# Problem:
If a line contains the word "lowbit", include it in the count; state how many such lines the listing has and nothing else.

# Data shown:
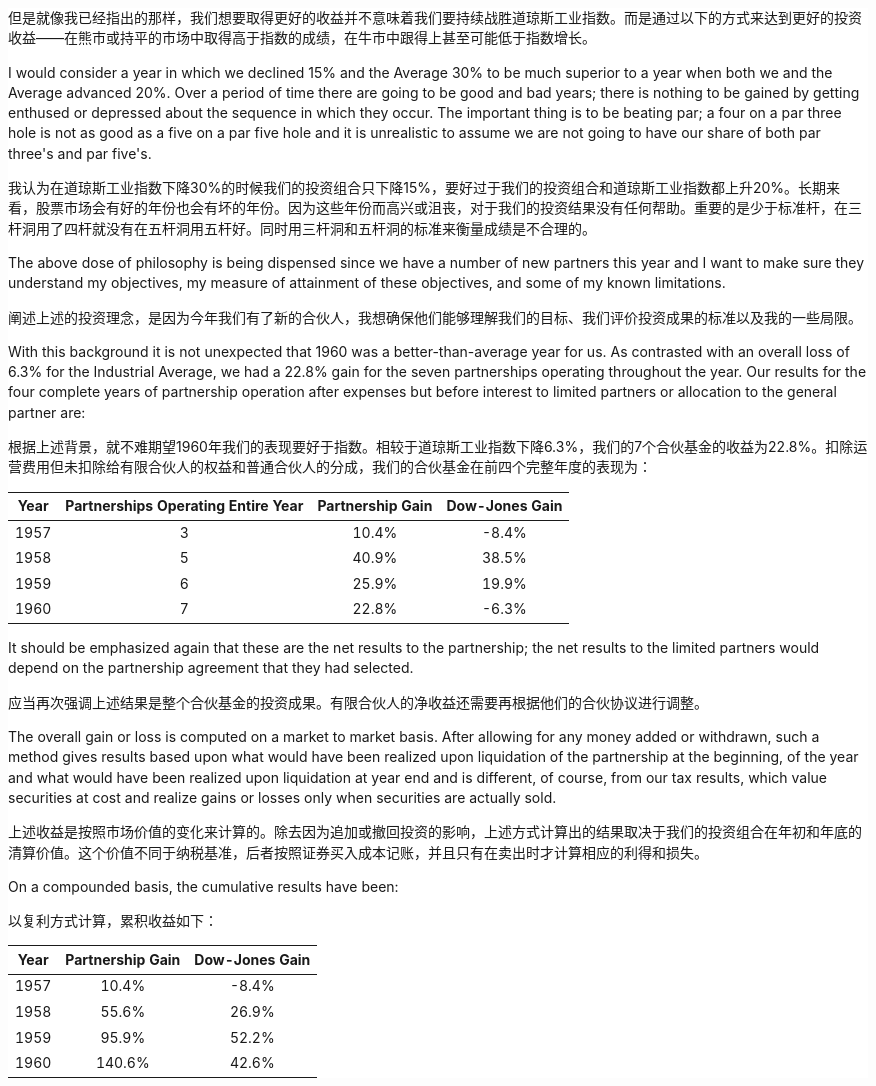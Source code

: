 但是就像我已经指出的那样，我们想要取得更好的收益并不意味着我们要持续战胜道琼斯工业指数。而是通过以下的方式来达到更好的投资收益——在熊市或持平的市场中取得高于指数的成绩，在牛市中跟得上甚至可能低于指数增长。

I would consider a year in which we declined 15% and the Average 30% to be much superior to a year when both we and the Average advanced 20%. Over a period of time there are going to be good and bad years; there is nothing to be gained by getting enthused or depressed about the sequence in which they occur. The important thing is to be beating par; a four on a par three hole is not as good as a five on a par five hole and it is unrealistic to assume we are not going to have our share of both par three's and par five's.

我认为在道琼斯工业指数下降30%的时候我们的投资组合只下降15%，要好过于我们的投资组合和道琼斯工业指数都上升20%。长期来看，股票市场会有好的年份也会有坏的年份。因为这些年份而高兴或沮丧，对于我们的投资结果没有任何帮助。重要的是少于标准杆，在三杆洞用了四杆就没有在五杆洞用五杆好。同时用三杆洞和五杆洞的标准来衡量成绩是不合理的。

The above dose of philosophy is being dispensed since we have a number of new partners this year and I want to make sure they understand my objectives, my measure of attainment of these objectives, and some of my known limitations.

阐述上述的投资理念，是因为今年我们有了新的合伙人，我想确保他们能够理解我们的目标、我们评价投资成果的标准以及我的一些局限。

With this background it is not unexpected that 1960 was a better-than-average year for us. As contrasted with an overall loss of 6.3% for the Industrial Average, we had a 22.8% gain for the seven partnerships operating throughout the year. Our results for the four complete years of partnership operation after expenses but before interest to limited partners or allocation to the general partner are:

根据上述背景，就不难期望1960年我们的表现要好于指数。相较于道琼斯工业指数下降6.3%，我们的7个合伙基金的收益为22.8%。扣除运营费用但未扣除给有限合伙人的权益和普通合伙人的分成，我们的合伙基金在前四个完整年度的表现为：

Year|Partnerships Operating Entire Year|Partnership Gain|Dow-Jones Gain
---|:---:|:---:|:---:
1957|3|10.4%|-8.4%
1958|5|40.9%|38.5%
1959|6|25.9%|19.9%
1960|7|22.8%|-6.3%

It should be emphasized again that these are the net results to the partnership; the net results to the limited partners would depend on the partnership agreement that they had selected.

应当再次强调上述结果是整个合伙基金的投资成果。有限合伙人的净收益还需要再根据他们的合伙协议进行调整。

The overall gain or loss is computed on a market to market basis. After allowing for any money added or withdrawn, such a method gives results based upon what would have been realized upon liquidation of the partnership at the beginning, of the year and what would have been realized upon liquidation at year end and is different, of course, from our tax results, which value securities at cost and realize gains or losses only when securities are actually sold.

上述收益是按照市场价值的变化来计算的。除去因为追加或撤回投资的影响，上述方式计算出的结果取决于我们的投资组合在年初和年底的清算价值。这个价值不同于纳税基准，后者按照证券买入成本记账，并且只有在卖出时才计算相应的利得和损失。

On a compounded basis, the cumulative results have been:

以复利方式计算，累积收益如下：

Year|Partnership Gain|Dow-Jones Gain
---|:---:|:---:
1957|10.4%|-8.4%
1958|55.6%|26.9%
1959|95.9%|52.2%
1960|140.6%|42.6%
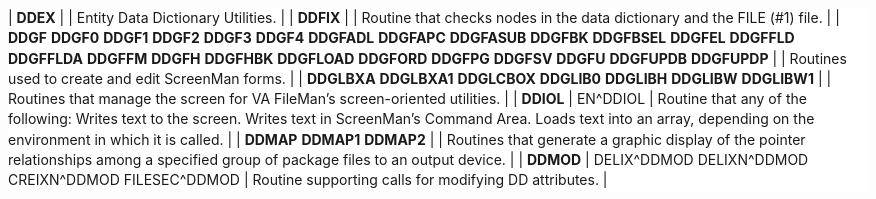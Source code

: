 |  **DDEX**                                                                                                                                                                                                                                                                                                                                                                                                                                                                                                  |                                                                                                                    | Entity Data Dictionary Utilities.                                                                                                                                                                   |
| **DDFIX**                                                                                                                                                                                                                                                                                                                                                                                                                                                                                                  |                                                                                                                    | Routine that checks nodes in the data dictionary and the FILE (\#1) file.                                                                                                                           |
| **DDGF**  **DDGF0**  **DDGF1**  **DDGF2**  **DDGF3**  **DDGF4**  **DDGFADL**  **DDGFAPC**  **DDGFASUB**  **DDGFBK**  **DDGFBSEL**  **DDGFEL**  **DDGFFLD**  **DDGFFLDA**  **DDGFFM**  **DDGFH**  **DDGFHBK**  **DDGFLOAD**  **DDGFORD**  **DDGFPG**  **DDGFSV**  **DDGFU**  **DDGFUPDB**  **DDGFUPDP**                                                                                                                                                                                                     |                                                                                                                    | Routines used to create and edit ScreenMan forms.                                                                                                                                                   |
| **DDGLBXA** **DDGLBXA1** **DDGLCBOX** **DDGLIB0** **DDGLIBH** **DDGLIBW** **DDGLIBW1**                                                                                                                                                                                                                                                                                                                                                                                                                     |                                                                                                                    | Routines that manage the screen for VA FileMan’s screen-oriented utilities.                                                                                                                         |
| **DDIOL**                                                                                                                                                                                                                                                                                                                                                                                                                                                                                                  | EN\^DDIOL                                                                                                          | Routine that any of the following: Writes text to the screen. Writes text in ScreenMan’s Command Area. Loads text into an array, depending on the environment in which it is called.                |
| **DDMAP**  **DDMAP1**  **DDMAP2**                                                                                                                                                                                                                                                                                                                                                                                                                                                                          |                                                                                                                    | Routines that generate a graphic display of the pointer relationships among a specified group of package files to an output device.                                                                 |
| **DDMOD**                                                                                                                                                                                                                                                                                                                                                                                                                                                                                                  | DELIX\^DDMOD DELIXN\^DDMOD CREIXN\^DDMOD FILESEC\^DDMOD                                                            | Routine supporting calls for modifying DD attributes.                                                                                                                                               |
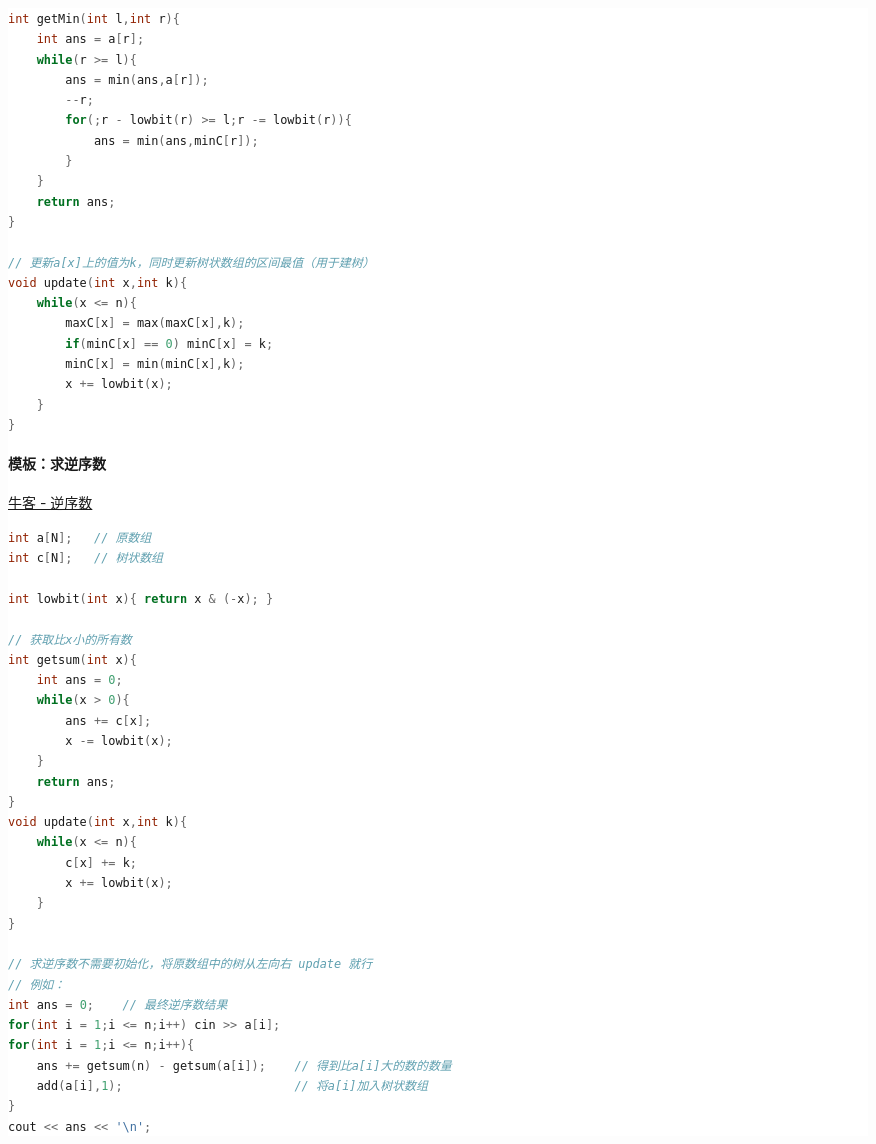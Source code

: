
 ```C++
int getMin(int l,int r){
    int ans = a[r];
    while(r >= l){
        ans = min(ans,a[r]);
        --r;
        for(;r - lowbit(r) >= l;r -= lowbit(r)){
            ans = min(ans,minC[r]);
        }
    }
    return ans;
}

// 更新a[x]上的值为k，同时更新树状数组的区间最值（用于建树）
void update(int x,int k){
    while(x <= n){
        maxC[x] = max(maxC[x],k);
        if(minC[x] == 0) minC[x] = k;
        minC[x] = min(minC[x],k);
        x += lowbit(x);
    }
}
```



#### 模板：求逆序数

[牛客 - 逆序数](https://ac.nowcoder.com/acm/problem/15163)

```C++
int a[N];	// 原数组
int c[N];	// 树状数组

int lowbit(int x){ return x & (-x); }

// 获取比x小的所有数
int getsum(int x){
    int ans = 0;
    while(x > 0){
        ans += c[x];
        x -= lowbit(x);
    }
    return ans;
}
void update(int x,int k){
    while(x <= n){
        c[x] += k;
        x += lowbit(x);
    }
}

// 求逆序数不需要初始化，将原数组中的树从左向右 update 就行
// 例如：
int ans = 0; 	// 最终逆序数结果
for(int i = 1;i <= n;i++) cin >> a[i];
for(int i = 1;i <= n;i++){
    ans += getsum(n) - getsum(a[i]);	// 得到比a[i]大的数的数量
    add(a[i],1);						// 将a[i]加入树状数组
}
cout << ans << '\n';

```
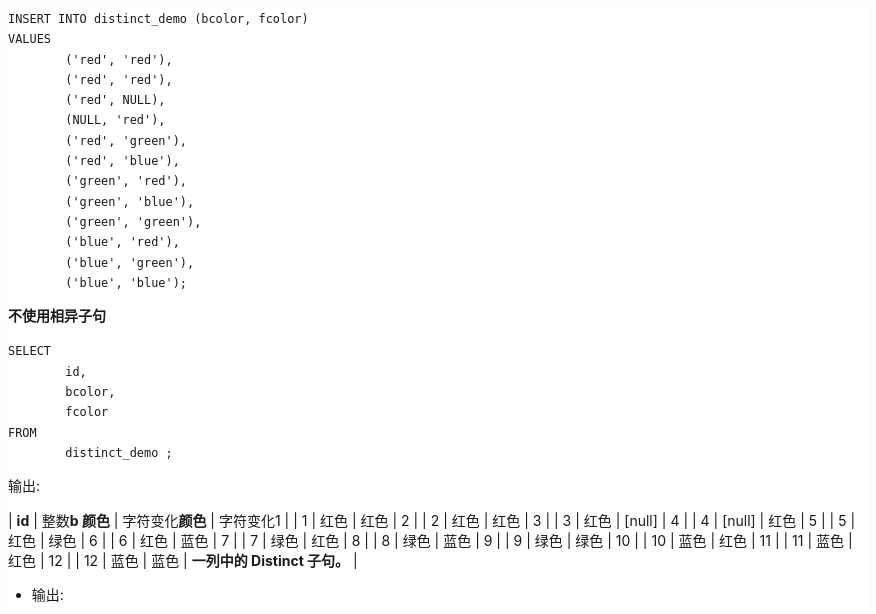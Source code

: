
 ```
INSERT INTO distinct_demo (bcolor, fcolor)
VALUES
        ('red', 'red'),
        ('red', 'red'),
        ('red', NULL),
        (NULL, 'red'),
        ('red', 'green'),
        ('red', 'blue'),
        ('green', 'red'),
        ('green', 'blue'),
        ('green', 'green'),
        ('blue', 'red'),
        ('blue', 'green'),
        ('blue', 'blue');
```

**不使用相异子句**

```
SELECT
        id,
        bcolor,
        fcolor
FROM
        distinct_demo ;
```

输出:

| **id** | 整数**b 颜色** | 字符变化**颜色** | 字符变化1 |
| 1 | 红色 | 红色 | 2 |
| 2 | 红色 | 红色 | 3 |
| 3 | 红色 | [null] | 4 |
| 4 | [null] | 红色 | 5 |
| 5 | 红色 | 绿色 | 6 |
| 6 | 红色 | 蓝色 | 7 |
| 7 | 绿色 | 红色 | 8 |
| 8 | 绿色 | 蓝色 | 9 |
| 9 | 绿色 | 绿色 | 10 |
| 10 | 蓝色 | 红色 | 11 |
| 11 | 蓝色 | 红色 | 12 |
| 12 | 蓝色 | 蓝色 | **一列中的 Distinct 子句。** |

*   输出:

# Response for this exercise:
5